Semgrep is built for the left side of that line. It runs in seconds, integrates into CI/CD pipelines, and surfaces findings as inline comments on pull requests while the developer still has context. Checkmarx, by contrast, is built more toward the middle and right — deep comprehensive scans run nightly or weekly, reviewed by dedicated security teams, used for compliance reporting and formal sign-off.

Neither replaces the other. Semgrep catches the majority of issues fast and cheaply. Deeper tools catch the subtle cross-file flows and complex logic that fast scanners miss. A mature security program uses both.

IDOR — Insecure Direct Object Reference

Think of it this way: you are authorised to borrow a book from the library. But the librarian doesn't check which book — they just let you in. You can now take any book, or all of them.

In web applications, this means the app checks that you are logged in but never checks whether the specific resource you are requesting belongs to you. Your account is at /account/1. An attacker changes the URL to /account/2 and sees someone else's account. The app authenticated the user correctly. It never authorised which data that user is allowed to see. The fix is a single additional condition in the database query — fetch this account only if it belongs to the currently authenticated user.

RUNNING IT YOURSELF

Everything is in the repository. You need Docker, Python 3, and a free Semgrep account.
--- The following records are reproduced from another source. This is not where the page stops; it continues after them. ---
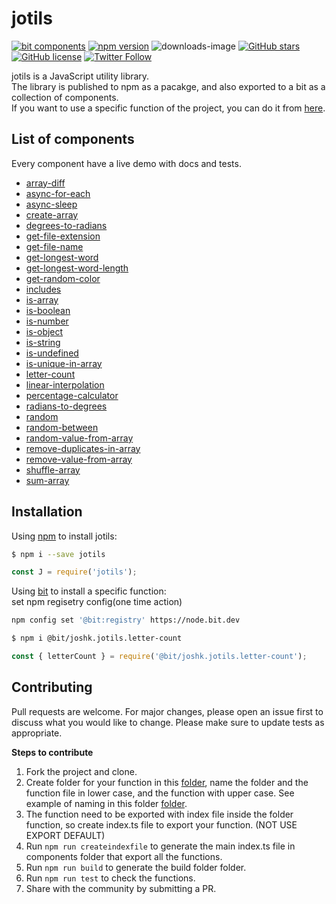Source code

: # jotils 
[![bit components](https://img.shields.io/badge/dynamic/json.svg?color=6e3991&label=bit%20components&query=payload.totalComponents&url=https%3A%2F%2Fapi.bit.dev%2Fscope%2Fjoshk%2Fjotils)](https://bit.dev/joshk/jotils) [![npm version](https://badge.fury.io/js/jotils.svg)](http://badge.fury.io/js/jotils) 
![downloads-image](https://img.shields.io/npm/dw/jotils.svg) 
[![GitHub stars](https://img.shields.io/github/stars/joshk2/jotils)](https://github.com/JoshK2/jotils/stargazers)
[![GitHub license](https://img.shields.io/badge/license-MIT-blue.svg)](https://raw.githubusercontent.com/JoshK2/jotils/master/LICENSE)
[![Twitter Follow](https://img.shields.io/twitter/follow/joshkuttler)](https://twitter.com/JoshKuttler)

jotils is a JavaScript utility library.  
The library is published to npm as a pacakge, and also exported to a bit as a collection of components.  
If you want to use a specific function of the project, you can do it from [here](https://bit.dev/joshk/jotils).  

## List of components
Every component have a live demo with docs and tests.
- [array-diff](https://bit.dev/joshk/jotils/array-diff)
- [async-for-each](https://bit.dev/joshk/jotils/async-for-each)
- [async-sleep](https://bit.dev/joshk/jotils/async-sleep)
- [create-array](https://bit.dev/joshk/jotils/create-array)
- [degrees-to-radians](https://bit.dev/joshk/jotils/degrees-to-radians)
- [get-file-extension](https://bit.dev/joshk/jotils/get-file-extension)
- [get-file-name](https://bit.dev/joshk/jotils/get-file-name)
- [get-longest-word](https://bit.dev/joshk/jotils/get-longest-word)
- [get-longest-word-length](https://bit.dev/joshk/jotils/get-longest-word-length)
- [get-random-color](https://bit.dev/joshk/jotils/get-random-color)
- [includes](https://bit.dev/joshk/jotils/includes)
- [is-array](https://bit.dev/joshk/jotils/is-array)
- [is-boolean](https://bit.dev/joshk/jotils/is-boolean)
- [is-number](https://bit.dev/joshk/jotils/is-number)
- [is-object](https://bit.dev/joshk/jotils/is-object)
- [is-string](https://bit.dev/joshk/jotils/is-string)
- [is-undefined](https://bit.dev/joshk/jotils/is-undefined)
- [is-unique-in-array](https://bit.dev/joshk/jotils/is-unique-in-array)
- [letter-count](https://bit.dev/joshk/jotils/letter-count)
- [linear-interpolation](https://bit.dev/joshk/jotils/linear-interpolation)
- [percentage-calculator](https://bit.dev/joshk/jotils/percentage-calculator)
- [radians-to-degrees](https://bit.dev/joshk/jotils/radians-to-degrees)
- [random](https://bit.dev/joshk/jotils/random)
- [random-between](https://bit.dev/joshk/jotils/random-between)
- [random-value-from-array](https://bit.dev/joshk/jotils/random-value-from-array)
- [remove-duplicates-in-array](https://bit.dev/joshk/jotils/remove-duplicates-in-array)
- [remove-value-from-array](https://bit.dev/joshk/jotils/remove-value-from-array)
- [shuffle-array](https://bit.dev/joshk/jotils/shuffle-array)
- [sum-array](https://bit.dev/joshk/jotils/sum-array)


## Installation

Using [npm](https://www.npmjs.com/package/jotils) to install jotils:  

```bash
$ npm i --save jotils
```  
```js
const J = require('jotils');
```
  
Using [bit](https://bit.dev/joshk/jotils/letter-count) to install a specific function:  
set npm regisetry config(one time action)
```bash 
npm config set '@bit:registry' https://node.bit.dev
``` 
```bash
$ npm i @bit/joshk.jotils.letter-count
```

```js
const { letterCount } = require('@bit/joshk.jotils.letter-count');
```

## Contributing
Pull requests are welcome. For major changes, please open an issue first to discuss what you would like to change.
Please make sure to update tests as appropriate.

**Steps to contribute**

1) Fork the project and clone.
2) Create folder for your function in this [folder](https://github.com/JoshK2/jotils/tree/master/src/components), name the folder and the function file in lower case, and the function with upper case.
See example of naming in this folder [folder](https://github.com/JoshK2/jotils/tree/master/src/components/letter-count).
3) The function need to be exported with index file inside the folder function, so create index.ts file to export your function. (NOT USE EXPORT DEFAULT)
3) Run `npm run createindexfile` to generate the main index.ts file in components folder that export all the functions.
4) Run `npm run build` to generate the build folder folder.
5) Run `npm run test` to check the functions.
6) Share with the community by submitting a PR.
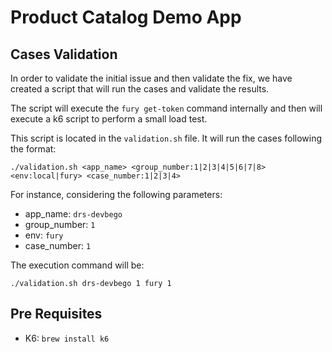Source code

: # Product Catalog Demo App

## Cases Validation

In order to validate the initial issue and then validate the fix,
we have created a script that will run the cases and validate the results.

The script will execute the `fury get-token` command internally and then
will execute a k6 script to perform a small load test.

This script is located in the `validation.sh` file. It will run the cases
following the format:

```shell
./validation.sh <app_name> <group_number:1|2|3|4|5|6|7|8> <env:local|fury> <case_number:1|2|3|4>
```

For instance, considering the following parameters:

- app_name: `drs-devbego`
- group_number: `1`
- env: `fury`
- case_number: `1`

The execution command will be:

```shell
./validation.sh drs-devbego 1 fury 1
```

## Pre Requisites
- K6: `brew install k6`
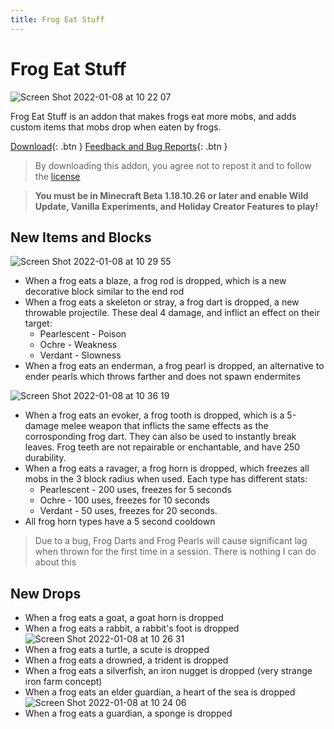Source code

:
 ```yaml
---
title: Frog Eat Stuff
---
```


# Frog Eat Stuff
![Screen Shot 2022-01-08 at 10 22 07](https://user-images.githubusercontent.com/31634240/148650823-e057b82e-afc6-411a-82f3-95f409aa2d3b.png)

Frog Eat Stuff is an addon that makes frogs eat more mobs, and adds custom items that mobs drop when eaten by frogs.

[Download](/frogeatstuff.mcaddon){: .btn } [Feedback and Bug Reports](https://docs.google.com/forms/d/e/1FAIpQLSeKr_PbqUBF1kBB8lWgr_bC1CY1TPUCAHrPu0u4AxsGWloGvQ/viewform){: .btn }

> By downloading this addon, you agree not to repost it and to follow the [license](/licensing.html)

> **You must be in Minecraft Beta 1.18.10.26 or later and enable Wild Update, Vanilla Experiments, and Holiday Creator Features to play!**

## New Items and Blocks
![Screen Shot 2022-01-08 at 10 29 55](https://user-images.githubusercontent.com/31634240/148650963-de319c06-8a10-4f7a-80bc-4cae7b12ef20.png)
- When a frog eats a blaze, a frog rod is dropped, which is a new decorative block similar to the end rod
- When a frog eats a skeleton or stray, a frog dart is dropped, a new throwable projectile. These deal 4 damage, and inflict an effect on their target:
  - Pearlescent - Poison
  - Ochre - Weakness
  - Verdant - Slowness
- When a frog eats an enderman, a frog pearl is dropped, an alternative to ender pearls which throws farther and does not spawn endermites

![Screen Shot 2022-01-08 at 10 36 19](https://user-images.githubusercontent.com/31634240/148651033-0c7f538f-654a-4f90-a209-222fc0d524c6.png)
- When a frog eats an evoker, a frog tooth is dropped, which is a 5-damage melee weapon that inflicts the same effects as the corrosponding frog dart. They can also be used to instantly break leaves. Frog teeth are not repairable or enchantable, and have 250 durability.
- When a frog eats a ravager, a frog horn is dropped, which freezes all mobs in the 3 block radius when used. Each type has different stats:
  - Pearlescent - 200 uses, freezes for 5 seconds
  - Ochre - 100 uses, freezes for 10 seconds
  - Verdant - 50 uses, freezes for 20 seconds.
- All frog horn types have a 5 second cooldown

> Due to a bug, Frog Darts and Frog Pearls will cause significant lag when thrown for the first time in a session. There is nothing I can do about this

## New Drops
- When a frog eats a goat, a goat horn is dropped
- When a frog eats a rabbit, a rabbit's foot is dropped
![Screen Shot 2022-01-08 at 10 26 31](https://user-images.githubusercontent.com/31634240/148650900-91c3dd20-9194-4890-bf99-b539d6eeddb1.png)
- When a frog eats a turtle, a scute is dropped
- When a frog eats a drowned, a trident is dropped
- When a frog eats a silverfish, an iron nugget is dropped (very strange iron farm concept)
- When a frog eats an elder guardian, a heart of the sea is dropped
![Screen Shot 2022-01-08 at 10 24 06](https://user-images.githubusercontent.com/31634240/148650928-3286bda8-39b4-43ca-b10f-127d60a47d56.png)
- When a frog eats a guardian, a sponge is dropped
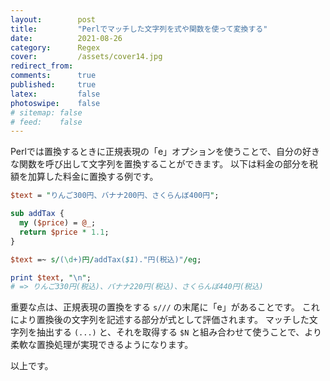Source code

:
 ```yaml
---
layout:        post
title:         "Perlでマッチした文字列を式や関数を使って変換する"
date:          2021-08-26
category:      Regex
cover:         /assets/cover14.jpg
redirect_from:
comments:      true
published:     true
latex:         false
photoswipe:    false
# sitemap: false
# feed:    false
---
```


Perlでは置換するときに正規表現の「e」オプションを使うことで、自分の好きな関数を呼び出して文字列を置換することができます。
以下は料金の部分を税額を加算した料金に置換する例です。

```perl
$text = "りんご300円、バナナ200円、さくらんぼ400円";

sub addTax {
  my ($price) = @_;
  return $price * 1.1;
}

$text =~ s/(\d+)円/addTax($1)."円(税込)"/eg;

print $text, "\n";
# => りんご330円(税込)、バナナ220円(税込)、さくらんぼ440円(税込)
```

重要な点は、正規表現の置換をする `s///` の末尾に「e」があることです。
これにより置換後の文字列を記述する部分が式として評価されます。
マッチした文字列を抽出する `(...)` と、それを取得する `$N` と組み合わせて使うことで、より柔軟な置換処理が実現できるようになります。

以上です。

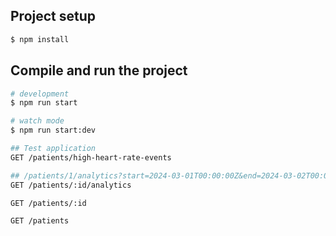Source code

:## Project setup

```bash
$ npm install
```

## Compile and run the project

```bash
# development
$ npm run start

# watch mode
$ npm run start:dev

## Test application
GET /patients/high-heart-rate-events

## /patients/1/analytics?start=2024-03-01T00:00:00Z&end=2024-03-02T00:00:00Z
GET /patients/:id/analytics

GET /patients/:id

GET /patients
```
git clone https://github.com/PrakyathReddy/VulnBank-Semgrep cd VulnBank-Semgrep pip install -r requirements.txt python app.py

The app runs on localhost:5000. Demo credentials are in the README.

For the Jenkins pipeline, the README includes the exact Docker commands to get Jenkins running and connected to the repo.

Full project: https://github.com/PrakyathReddy/VulnBank-Semgrep

CLOSING THOUGHT

Security tooling only works if developers trust it and act on it. A tool that takes two hours to scan and produces eight hundred findings will be ignored. A tool that takes thirty seconds, produces four precise findings with line numbers and fix suggestions, and blocks the build — that gets fixed.

The shift-left movement is not really about tools. It is about putting security feedback at the moment when a developer can most easily act on it: while they are still thinking about that code, before the PR is merged, before the deploy happens.

VulnBank makes that concrete. The code is bad, the tests pass, the pipeline catches it, the deploy is blocked. That sequence — visible, automated, fast — is what good security tooling looks like in practice.